Base class. Implements all low-level functionality.

Parameters:

  • path (str, default: None ) –

    Directory location to store all outputs. Defaults to None. If None, a new unique time-stamped directory is chosen.

  • name (str, default: None ) –

    Name of the subdirectory inside path where the model will be saved. The final model directory will be os.path.join(path, name). If None, defaults to the model's class name: self.__class__.__name__.

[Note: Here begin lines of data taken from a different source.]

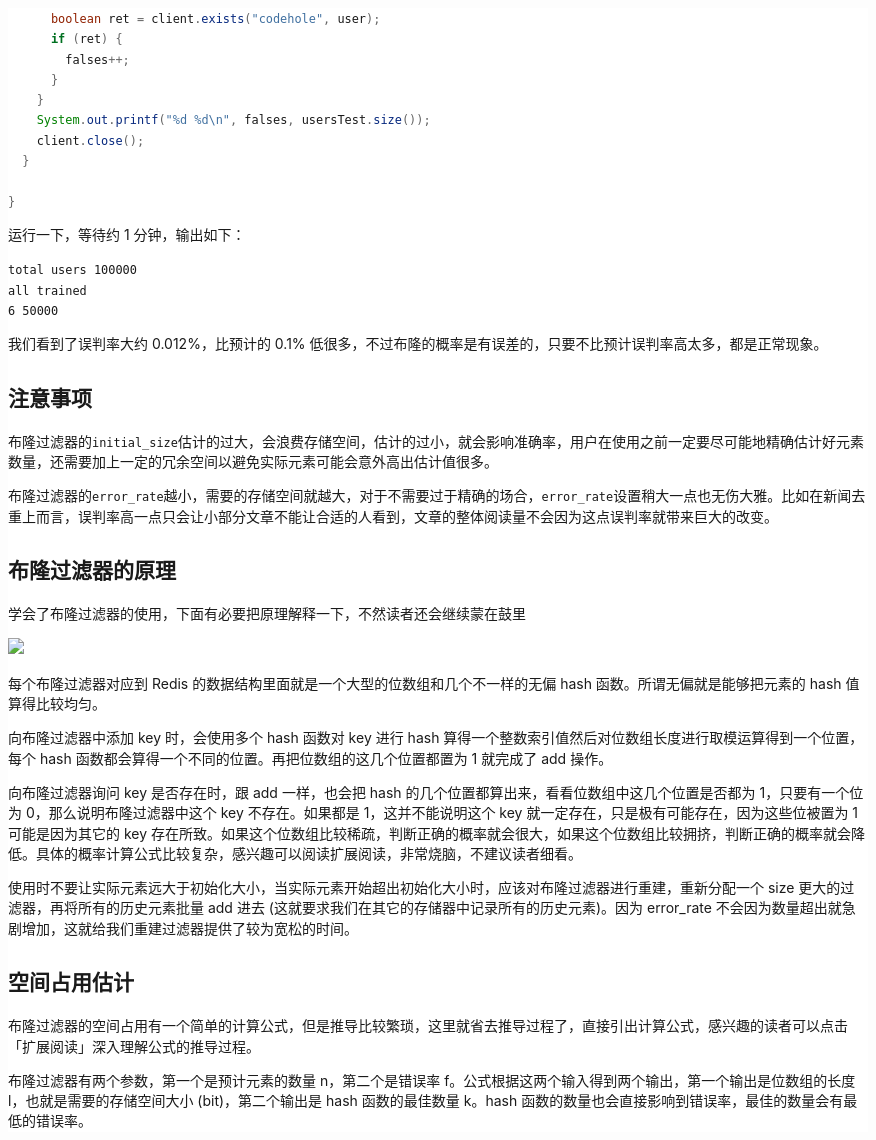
 ```java
      boolean ret = client.exists("codehole", user);
      if (ret) {
        falses++;
      }
    }
    System.out.printf("%d %d\n", falses, usersTest.size());
    client.close();
  }

}
```

运行一下，等待约 1 分钟，输出如下：

```
total users 100000
all trained
6 50000
```

我们看到了误判率大约 0.012%，比预计的 0.1% 低很多，不过布隆的概率是有误差的，只要不比预计误判率高太多，都是正常现象。

## 注意事项

布隆过滤器的```initial_size```估计的过大，会浪费存储空间，估计的过小，就会影响准确率，用户在使用之前一定要尽可能地精确估计好元素数量，还需要加上一定的冗余空间以避免实际元素可能会意外高出估计值很多。

布隆过滤器的```error_rate```越小，需要的存储空间就越大，对于不需要过于精确的场合，```error_rate```设置稍大一点也无伤大雅。比如在新闻去重上而言，误判率高一点只会让小部分文章不能让合适的人看到，文章的整体阅读量不会因为这点误判率就带来巨大的改变。

## 布隆过滤器的原理

学会了布隆过滤器的使用，下面有必要把原理解释一下，不然读者还会继续蒙在鼓里

![](https://user-gold-cdn.xitu.io/2018/7/4/16464301a0e26416?w=662&h=244&f=png&s=19146)

每个布隆过滤器对应到 Redis 的数据结构里面就是一个大型的位数组和几个不一样的无偏 hash 函数。所谓无偏就是能够把元素的 hash 值算得比较均匀。

向布隆过滤器中添加 key 时，会使用多个 hash 函数对 key 进行 hash 算得一个整数索引值然后对位数组长度进行取模运算得到一个位置，每个 hash 函数都会算得一个不同的位置。再把位数组的这几个位置都置为 1 就完成了 add 操作。

向布隆过滤器询问 key 是否存在时，跟 add 一样，也会把 hash 的几个位置都算出来，看看位数组中这几个位置是否都为 1，只要有一个位为 0，那么说明布隆过滤器中这个 key 不存在。如果都是 1，这并不能说明这个 key 就一定存在，只是极有可能存在，因为这些位被置为 1 可能是因为其它的 key 存在所致。如果这个位数组比较稀疏，判断正确的概率就会很大，如果这个位数组比较拥挤，判断正确的概率就会降低。具体的概率计算公式比较复杂，感兴趣可以阅读扩展阅读，非常烧脑，不建议读者细看。

使用时不要让实际元素远大于初始化大小，当实际元素开始超出初始化大小时，应该对布隆过滤器进行重建，重新分配一个 size 更大的过滤器，再将所有的历史元素批量 add 进去 (这就要求我们在其它的存储器中记录所有的历史元素)。因为 error_rate 不会因为数量超出就急剧增加，这就给我们重建过滤器提供了较为宽松的时间。

## 空间占用估计

布隆过滤器的空间占用有一个简单的计算公式，但是推导比较繁琐，这里就省去推导过程了，直接引出计算公式，感兴趣的读者可以点击「扩展阅读」深入理解公式的推导过程。

布隆过滤器有两个参数，第一个是预计元素的数量 n，第二个是错误率 f。公式根据这两个输入得到两个输出，第一个输出是位数组的长度 l，也就是需要的存储空间大小 (bit)，第二个输出是 hash 函数的最佳数量 k。hash 函数的数量也会直接影响到错误率，最佳的数量会有最低的错误率。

Source code in src/qtt/predictors/predictor.py
class Predictor:
    """Base class. Implements all low-level functionality.

    Args:
        path (str, optional): Directory location to store all outputs. Defaults to None.
            If None, a new unique time-stamped directory is chosen.
        name (str, optional): Name of the subdirectory inside `path` where the model will be saved.
            The final model directory will be `os.path.join(path, name)`.
            If None, defaults to the model's class name: `self.__class__.__name__`.
    """

    model_file_name = "model.pkl"

    def __init__(
        self,
        name: str | None = None,
        path: str | None = None,
    ):
        if name is None:
            self.name = self.__class__.__name__
            logger.info(
                f"No name was specified for model, defaulting to class name: {self.name}",
            )
        else:
            self.name = name

        if path is None:
            self.path: str = setup_outputdir(path=self.name.lower())
            logger.info(
                f"No path was specified for predictor, defaulting to: {self.path}",
            )
        else:
            self.path = setup_outputdir(path)

        self.model = None

    def reset_path(self, path: str | None = None):
        """
        Reset the path of the model.

        Args:
            path (str, optional):
                Directory location to store all outputs. If None, a new unique time-stamped directory is chosen.
        """
        if path is None:
            path = setup_outputdir(path=self.name.lower())
        self.path = path

    @property
    def is_fit(self) -> bool:
        """Returns True if the model has been fit."""
        return self.model is not None

    def fit(self, X: pd.DataFrame, y: ArrayLike, **kwargs):
        """
        Fit model to predict values in y based on X.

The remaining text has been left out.